Health Systems and Policy
For the session on health systems and policy moderated by Dr. Ernest Moy, one of the main topics of focus was the adoption of patient-reported outcomes (PROMS) to develop clear OA management guidelines. The group also discussed the promotion of diet and exercise with the needs of diverse groups in mind. They suggested the integration of diet and exercise-based treatment with other chronic disease management and proposed studying the implementation of such programs as a measure of success.
The session also focused on barriers to joint replacement and their influence on health disparities. Proposed solutions included the reduction of biases related to payment as well as ensuring informed decision-making for patients. The group also proposed different means to address SDOH long-term, such as through community partnerships. There is also need for longitudinal studies to further analyze the costs of different OA treatments.
This breakout session provided recommendations regarding social and societal determinants that impact OA. Dr.
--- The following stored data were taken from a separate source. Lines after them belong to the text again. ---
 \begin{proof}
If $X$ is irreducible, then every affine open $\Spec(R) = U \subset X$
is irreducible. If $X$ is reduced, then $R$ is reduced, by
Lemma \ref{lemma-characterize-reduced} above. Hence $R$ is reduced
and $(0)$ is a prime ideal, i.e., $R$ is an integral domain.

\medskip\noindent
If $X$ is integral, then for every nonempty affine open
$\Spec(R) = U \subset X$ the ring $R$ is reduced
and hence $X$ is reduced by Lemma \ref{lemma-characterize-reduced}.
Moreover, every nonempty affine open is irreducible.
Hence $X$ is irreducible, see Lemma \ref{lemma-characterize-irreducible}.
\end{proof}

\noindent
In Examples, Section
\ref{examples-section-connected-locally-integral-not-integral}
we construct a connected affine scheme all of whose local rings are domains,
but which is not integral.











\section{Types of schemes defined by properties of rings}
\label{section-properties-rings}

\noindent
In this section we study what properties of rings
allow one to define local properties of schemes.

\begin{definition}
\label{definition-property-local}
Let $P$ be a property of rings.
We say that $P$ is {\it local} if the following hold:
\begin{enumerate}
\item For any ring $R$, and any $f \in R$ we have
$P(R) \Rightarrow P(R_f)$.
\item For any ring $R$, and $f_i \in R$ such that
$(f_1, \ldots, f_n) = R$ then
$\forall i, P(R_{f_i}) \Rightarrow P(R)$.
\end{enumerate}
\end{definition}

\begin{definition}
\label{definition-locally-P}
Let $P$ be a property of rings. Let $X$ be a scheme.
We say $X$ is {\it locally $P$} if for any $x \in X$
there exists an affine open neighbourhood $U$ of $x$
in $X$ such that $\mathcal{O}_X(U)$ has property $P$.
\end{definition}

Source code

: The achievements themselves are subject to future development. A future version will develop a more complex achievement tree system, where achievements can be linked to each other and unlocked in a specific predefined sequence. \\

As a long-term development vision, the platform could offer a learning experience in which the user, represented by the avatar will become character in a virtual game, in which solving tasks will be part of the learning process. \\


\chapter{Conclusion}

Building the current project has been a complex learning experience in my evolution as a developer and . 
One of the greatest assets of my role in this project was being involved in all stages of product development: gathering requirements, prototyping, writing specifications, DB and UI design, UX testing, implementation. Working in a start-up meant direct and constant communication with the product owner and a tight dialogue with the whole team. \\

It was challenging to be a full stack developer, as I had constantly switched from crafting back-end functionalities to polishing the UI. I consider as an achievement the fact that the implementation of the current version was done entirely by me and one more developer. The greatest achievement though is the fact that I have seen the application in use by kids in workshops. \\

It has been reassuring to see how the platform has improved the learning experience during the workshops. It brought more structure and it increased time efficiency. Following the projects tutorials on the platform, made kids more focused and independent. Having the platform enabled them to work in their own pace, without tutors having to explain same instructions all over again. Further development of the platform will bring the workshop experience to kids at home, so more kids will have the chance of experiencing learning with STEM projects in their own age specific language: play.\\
Arleen Brown moderated the discussion, and the group highlighted several existing resources and changes that can be made to address health disparities. One example included expanding Electronic Health Records to incorporate social and gender identity variables as well as patient feedback. They encouraged the utilization of existing community-based resources (e.g., libraries, community centers, existing programs) to better serve patients.
The participants also considered opportunities for growth, including working with the needs of communities to tailor messages, taking a public health approach to making sure messaging is culturally relevant, and addressing systemic racism that patients may face. The group stressed the need for more data on vulnerable populations and therefore the need to increase diversity in the workforce and in studies pertaining to OA. They also expanded upon adjusting physical activity plans to work with the patient’s abilities and access to resources.
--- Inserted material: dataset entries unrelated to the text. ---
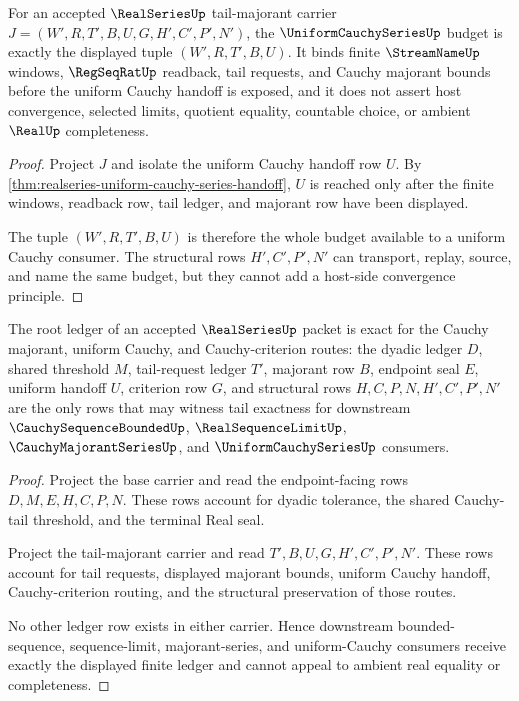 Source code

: \begin{theorem}
\label{thm:realseries-uniform-cauchy-budget}
For an accepted $\RealSeriesUp$ tail-majorant carrier $J=(W',R,T',B,U,G,H',C',P',N')$, the $\UniformCauchySeriesUp$ budget is exactly the displayed tuple $(W',R,T',B,U)$. It binds finite $\StreamNameUp$ windows, $\RegSeqRatUp$ readback, tail requests, and Cauchy majorant bounds before the uniform Cauchy handoff is exposed, and it does not assert host convergence, selected limits, quotient equality, countable choice, or ambient $\RealUp$ completeness.
\end{theorem}
\begin{proof}
Project $J$ and isolate the uniform Cauchy handoff row $U$. By \autoref{thm:realseries-uniform-cauchy-series-handoff}, $U$ is reached only after the finite windows, readback row, tail ledger, and majorant row have been displayed.

The tuple $(W',R,T',B,U)$ is therefore the whole budget available to a uniform Cauchy consumer. The structural rows $H',C',P',N'$ can transport, replay, source, and name the same budget, but they cannot add a host-side convergence principle.
\end{proof}

\begin{theorem}
\label{thm:realseries-root-ledger-exactness}
The root ledger of an accepted $\RealSeriesUp$ packet is exact for the Cauchy majorant, uniform Cauchy, and Cauchy-criterion routes: the dyadic ledger $D$, shared threshold $M$, tail-request ledger $T'$, majorant row $B$, endpoint seal $E$, uniform handoff $U$, criterion row $G$, and structural rows $H,C,P,N,H',C',P',N'$ are the only rows that may witness tail exactness for downstream $\CauchySequenceBoundedUp$, $\RealSequenceLimitUp$, $\CauchyMajorantSeriesUp$, and $\UniformCauchySeriesUp$ consumers.
\end{theorem}
\begin{proof}
Project the base carrier and read the endpoint-facing rows $D,M,E,H,C,P,N$. These rows account for dyadic tolerance, the shared Cauchy-tail threshold, and the terminal Real seal.

Project the tail-majorant carrier and read $T',B,U,G,H',C',P',N'$. These rows account for tail requests, displayed majorant bounds, uniform Cauchy handoff, Cauchy-criterion routing, and the structural preservation of those routes.

No other ledger row exists in either carrier. Hence downstream bounded-sequence, sequence-limit, majorant-series, and uniform-Cauchy consumers receive exactly the displayed finite ledger and cannot appeal to ambient real equality or completeness.
\end{proof}

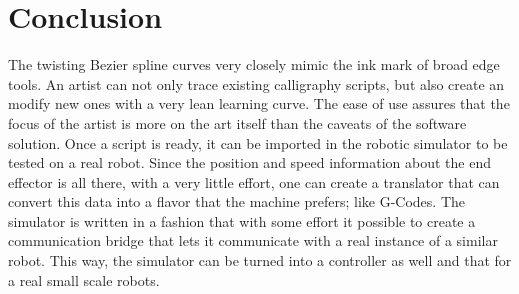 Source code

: \section{Conclusion} \label{Chapter:Conclusion}
{
    The twisting Bezier spline curves very closely mimic the ink mark of broad edge tools. An artist can not only trace existing calligraphy scripts, but also create an modify new ones with a very lean learning curve. The ease of use assures that the focus of the artist is more on the art itself than the caveats of the software solution. Once a script is ready, it can be imported in the robotic simulator to be tested on a real robot. Since the position and speed information about the end effector is all there, with a very little effort, one can create a translator that can convert this data into a flavor that the machine prefers; like G-Codes. The simulator is written in a fashion that with some effort it possible to create a communication bridge that lets it communicate with a real instance of a similar robot. This way, the simulator can be turned into a controller as well and that for a real small scale robots.
}
\clearpage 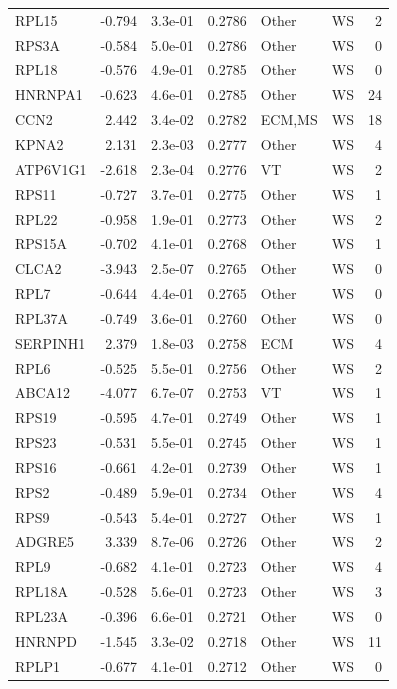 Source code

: \begin{table}[ht]
\begin{tabular}{lrlrllr}
  RPL15 & -0.794 & 3.3e-01 & 0.2786 & Other & WS & 2 \\ 
  RPS3A & -0.584 & 5.0e-01 & 0.2786 & Other & WS & 0 \\ 
  RPL18 & -0.576 & 4.9e-01 & 0.2785 & Other & WS & 0 \\ 
  HNRNPA1 & -0.623 & 4.6e-01 & 0.2785 & Other & WS & 24 \\ 
  CCN2 & 2.442 & 3.4e-02 & 0.2782 & ECM,MS & WS & 18 \\ 
  KPNA2 & 2.131 & 2.3e-03 & 0.2777 & Other & WS & 4 \\ 
  ATP6V1G1 & -2.618 & 2.3e-04 & 0.2776 & VT & WS & 2 \\ 
  RPS11 & -0.727 & 3.7e-01 & 0.2775 & Other & WS & 1 \\ 
  RPL22 & -0.958 & 1.9e-01 & 0.2773 & Other & WS & 2 \\ 
  RPS15A & -0.702 & 4.1e-01 & 0.2768 & Other & WS & 1 \\ 
  CLCA2 & -3.943 & 2.5e-07 & 0.2765 & Other & WS & 0 \\ 
  RPL7 & -0.644 & 4.4e-01 & 0.2765 & Other & WS & 0 \\ 
  RPL37A & -0.749 & 3.6e-01 & 0.2760 & Other & WS & 0 \\ 
  SERPINH1 & 2.379 & 1.8e-03 & 0.2758 & ECM & WS & 4 \\ 
  RPL6 & -0.525 & 5.5e-01 & 0.2756 & Other & WS & 2 \\ 
  ABCA12 & -4.077 & 6.7e-07 & 0.2753 & VT & WS & 1 \\ 
  RPS19 & -0.595 & 4.7e-01 & 0.2749 & Other & WS & 1 \\ 
  RPS23 & -0.531 & 5.5e-01 & 0.2745 & Other & WS & 1 \\ 
  RPS16 & -0.661 & 4.2e-01 & 0.2739 & Other & WS & 1 \\ 
  RPS2 & -0.489 & 5.9e-01 & 0.2734 & Other & WS & 4 \\ 
  RPS9 & -0.543 & 5.4e-01 & 0.2727 & Other & WS & 1 \\ 
  ADGRE5 & 3.339 & 8.7e-06 & 0.2726 & Other & WS & 2 \\ 
  RPL9 & -0.682 & 4.1e-01 & 0.2723 & Other & WS & 4 \\ 
  RPL18A & -0.528 & 5.6e-01 & 0.2723 & Other & WS & 3 \\ 
  RPL23A & -0.396 & 6.6e-01 & 0.2721 & Other & WS & 0 \\ 
  HNRNPD & -1.545 & 3.3e-02 & 0.2718 & Other & WS & 11 \\ 
  RPLP1 & -0.677 & 4.1e-01 & 0.2712 & Other & WS & 0 \\ 

\end{tabular}
\end{table}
The immediate goals presented in this session included increasing funding for research directly related to addressing SDOH, engaging with communities and families of those with OA, and addressing risk factors that can lead to OA. The takeaway is that with community involvement, increased education and awareness of implicit biases, the gaps that contribute to health disparities can be mitigated.
Community Level Factors
This session, moderated by Dr. Patricia Jones, examined community-level factors, starting with ideas to expand upon current studies. The group recommended that existing studies can be leveraged to collect data on SDOH, both in OA and in other fields with experience in health disparities. They also shared the importance of communication and adjusting current systems. One suggestion was to include information in many languages and tailored to specific communities. They explained that to understand the needs of a community, local leaders could assist with both study design and dissemination of information.
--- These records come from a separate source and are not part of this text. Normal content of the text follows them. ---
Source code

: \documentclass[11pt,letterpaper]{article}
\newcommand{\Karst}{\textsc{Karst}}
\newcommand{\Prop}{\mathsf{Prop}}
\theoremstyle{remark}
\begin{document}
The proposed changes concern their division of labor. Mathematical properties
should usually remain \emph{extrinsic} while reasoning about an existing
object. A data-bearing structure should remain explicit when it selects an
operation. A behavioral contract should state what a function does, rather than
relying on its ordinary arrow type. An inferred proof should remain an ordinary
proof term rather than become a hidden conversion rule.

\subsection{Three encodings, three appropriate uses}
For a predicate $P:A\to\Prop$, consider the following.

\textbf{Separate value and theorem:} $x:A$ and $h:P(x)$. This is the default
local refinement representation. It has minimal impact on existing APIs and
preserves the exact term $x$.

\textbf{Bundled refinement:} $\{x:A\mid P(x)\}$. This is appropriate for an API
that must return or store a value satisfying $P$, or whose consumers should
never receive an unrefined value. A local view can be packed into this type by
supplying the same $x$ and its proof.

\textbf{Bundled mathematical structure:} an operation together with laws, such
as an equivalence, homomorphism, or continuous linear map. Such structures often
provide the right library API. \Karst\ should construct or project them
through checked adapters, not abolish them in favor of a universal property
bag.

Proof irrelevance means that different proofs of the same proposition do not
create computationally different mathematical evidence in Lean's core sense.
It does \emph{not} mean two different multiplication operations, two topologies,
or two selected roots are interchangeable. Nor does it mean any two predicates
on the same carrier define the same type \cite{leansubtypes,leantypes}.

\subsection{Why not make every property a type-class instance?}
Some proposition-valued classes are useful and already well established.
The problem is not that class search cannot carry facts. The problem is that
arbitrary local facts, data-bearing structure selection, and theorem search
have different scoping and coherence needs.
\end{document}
Taking the time to understand the needs of local communities and collaborate within the structures of the population emerged as a central point of this session. To do so, the group recommended that data and instruments be examined for biases and cultural competency. The participants also called attention to disparities in funding and other systemic issues in study design such as a lack of diverse recruitment. Through establishing relationships with community centers, reaching out to populations directly, and working with local health workers, the members of this breakout session provided several recommendations for healthcare providers and researchers to establish trust with diverse populations.
The workshop concluded with closing remarks by Dr. Richard Hodes, the director of the NIA. He stressed how the many factors discussed in this workshop influence and contribute to health disparities. Furthermore, he explained that the workshop highlighted challenges in understanding the disparities that underlie OA. He concluded by expressing commitment from the NIA, NIAMS, and NIMHD to continue to identify gaps and priorities in OA moving forward.